Friday, September 10, 2010

The 'trench' cardy

Burda 04-2010-117

This cardy has sat on my dress form all week, awaiting buttons - that's all that was required to finish it. I've always said that sewing takes free energy, not free time, and my spare time is more "energy free" than "free energy".

At any rate, here it is. I've been playing with the idea of working with how the fabric wants to be made. I sit with the fabric in my hand and close my eyes and say "fabric, speak to me, how do you wish to be sewn."Actually I don't, the truth is worse than that. I hold it to my forehead and let it talk straight to my third eye. Pa ha ha had you for a second, no it's just more of a gut feeling thing.

I had a gut feeling to make this into a 'man cardy' - it's the shade of green, I think. My original idea was to use leather buttons but once I'd worked out how to draft a self fabric band I realised that my buttons were the wrong size for it, so I decided to turn into a 'trench style' cardy with a belt, wrist band and epaulets as nods to the trench, as well as some trench style buttons I scored at a second hand shop.

To make the self band I borrowed the instructions from this 1986 Vogue pattern, which I picked up from the Red Cross shop. Funny how those big shoulders are back again, personally I think they should have stayed in the 80's where they belonged.

Still, the pattern had its uses.


  1. Wow, those pictures on the pattern envelope are soooooo Miami Vice. If fabric really could talk I bet it would tell great jokes- the fabric from Nick's could, anyway. The fabric from spotlight would probably just ignore you while it chatted to its mates.

  2. Your cardigan is very smart, but I have to agree with Miss Smith, the pattern envelope steals the show on this post. Did people really look like that? Did I look like that? Scary.
    I was also admiring your cunning plan to fatten up other bloggers. I am featuring on your side bar (very kind, thank you) as a fun fair mirror image. Snort and giggle. I wonder if my computer screen is just peculiar? I must show my husband.
    I might stop putting photos at the top of my posts. Vanity.

  3. I love it! Such a lovely shade of green

  4. Another winner. You just keep on producing them.

    I was thinking today that I'd like a discussion about how people choose what they sew. I know some people make plans, some let the fabric decide, some choose the pattern first. Some on the colour thread that is on the boobin. I woke up today and thought that I needed to sew something with nice straight seams that could be easily pressed. Preferably a nice crisp cotton. And then I had to look for a project that fit that requirement. Is that another interpretation of you "gut feeling"?
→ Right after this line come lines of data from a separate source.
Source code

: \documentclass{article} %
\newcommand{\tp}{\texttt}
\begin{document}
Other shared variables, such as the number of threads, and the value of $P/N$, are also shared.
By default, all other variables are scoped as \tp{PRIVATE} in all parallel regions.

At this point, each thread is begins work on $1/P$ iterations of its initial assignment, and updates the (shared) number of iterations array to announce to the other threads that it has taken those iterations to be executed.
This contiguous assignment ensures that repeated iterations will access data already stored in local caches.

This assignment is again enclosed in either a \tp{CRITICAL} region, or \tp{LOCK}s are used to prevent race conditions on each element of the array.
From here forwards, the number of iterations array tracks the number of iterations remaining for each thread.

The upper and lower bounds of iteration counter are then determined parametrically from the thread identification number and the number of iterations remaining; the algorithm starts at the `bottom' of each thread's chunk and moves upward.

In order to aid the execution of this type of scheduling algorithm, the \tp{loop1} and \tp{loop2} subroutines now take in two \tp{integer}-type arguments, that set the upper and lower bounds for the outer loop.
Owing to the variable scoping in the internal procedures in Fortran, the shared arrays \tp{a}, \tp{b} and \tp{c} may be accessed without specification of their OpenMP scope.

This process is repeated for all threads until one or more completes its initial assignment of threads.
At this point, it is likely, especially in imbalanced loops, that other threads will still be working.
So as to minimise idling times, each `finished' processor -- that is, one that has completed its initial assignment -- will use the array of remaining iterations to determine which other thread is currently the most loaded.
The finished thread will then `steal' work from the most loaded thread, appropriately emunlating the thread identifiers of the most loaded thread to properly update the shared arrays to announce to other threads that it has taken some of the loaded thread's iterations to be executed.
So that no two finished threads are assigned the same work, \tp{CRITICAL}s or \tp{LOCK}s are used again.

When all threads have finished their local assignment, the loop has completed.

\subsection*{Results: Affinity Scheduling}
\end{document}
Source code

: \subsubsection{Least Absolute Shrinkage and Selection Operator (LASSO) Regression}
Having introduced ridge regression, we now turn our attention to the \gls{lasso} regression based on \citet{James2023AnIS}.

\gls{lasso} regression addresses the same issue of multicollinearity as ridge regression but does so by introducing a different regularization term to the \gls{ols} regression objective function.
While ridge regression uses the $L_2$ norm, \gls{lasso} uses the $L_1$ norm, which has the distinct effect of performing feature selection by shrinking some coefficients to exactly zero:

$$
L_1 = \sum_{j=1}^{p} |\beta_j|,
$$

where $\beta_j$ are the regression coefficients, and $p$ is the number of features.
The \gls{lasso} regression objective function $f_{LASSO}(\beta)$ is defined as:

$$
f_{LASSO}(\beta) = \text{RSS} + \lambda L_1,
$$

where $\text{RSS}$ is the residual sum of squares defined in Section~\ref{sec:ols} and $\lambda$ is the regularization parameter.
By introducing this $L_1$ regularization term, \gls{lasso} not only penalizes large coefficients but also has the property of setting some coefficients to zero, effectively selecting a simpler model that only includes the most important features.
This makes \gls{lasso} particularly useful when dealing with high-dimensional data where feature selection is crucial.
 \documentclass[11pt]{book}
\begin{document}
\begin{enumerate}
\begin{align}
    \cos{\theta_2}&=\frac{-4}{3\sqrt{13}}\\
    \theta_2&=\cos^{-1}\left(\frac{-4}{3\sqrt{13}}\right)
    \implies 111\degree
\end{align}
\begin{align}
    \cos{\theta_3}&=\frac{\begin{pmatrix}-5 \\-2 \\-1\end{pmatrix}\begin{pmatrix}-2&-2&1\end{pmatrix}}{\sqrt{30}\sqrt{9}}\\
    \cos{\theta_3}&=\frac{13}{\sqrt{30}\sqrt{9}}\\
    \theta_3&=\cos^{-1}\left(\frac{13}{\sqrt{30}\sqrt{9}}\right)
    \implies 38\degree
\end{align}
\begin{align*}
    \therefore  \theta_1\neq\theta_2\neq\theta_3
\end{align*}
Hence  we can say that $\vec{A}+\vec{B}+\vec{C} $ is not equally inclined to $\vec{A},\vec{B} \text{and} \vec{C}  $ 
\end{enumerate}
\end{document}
  5. Wonderful cardigan. You look great in it. I think I might have had that pattern way back when. The shoulders didn't look weird then; they looked normal. EVERYONE (as teenagers say) had shoulders.

  6. You had me rolling in the aisles with those discarded options of communing with fabric.
    Me next reaction was: would that it could tell me exactly what to do with it, for I can never make up my mind.
    Shoulder pads may have been awful to look at, but they were so practical! They prevented handbags from slipping down my sloping shoulders.
    Trench cardy sounds fun and looks even better.

  7. So I'm not the only one who talks to her fabric then? Is asking your fabric what it wants to be odd? Looooooove that green. (Cardys are the best too!)

  8. I find the fabric does not reliably speak the same language - it may yell at me but I don't always understand :)

    Love this cardigan - well sewn!

  9. I don't know about fabric, but those shoulder pads are speaking to me - actually, they're mocking me.

    Help! I already have big shoulders.

    Anyway, I like your delicate shouldered cardi - the tabs are much more appropriate on small shoulders.

  10. I was a bit lost for words over the burda number with the crotchet garnish; admiring your fashion nerve and settling back into my own conservatism. Now the cardigan I understand. Lovely.

  11. It's cardi weather, I have just made one too!

    Love the details on your version.

    Fabric talking to you is an interesting concept. I think mine have been telling me a few lies!

  12. I love a good man cardi, especially in the op shop. I have seen a few older (shall we say) men wearing them. My husband was a little worried when I said I wanted to rip them off, before adding "and add them to my cardi collection".

    The shoulder pads are divine. I was sooo very proud of my first shoulder padded item - a skivvy at the tender age of 13. Damn we were all so hot in the 80's

  13. I wanna make one too now. Super cute!

  14. Love the cardi. I have a similar pattern from the same vintage. Tell me did you have to adjust it to leave out the shoulder pads? Like you - I did shoulders and perms in the 80s and am not going there again.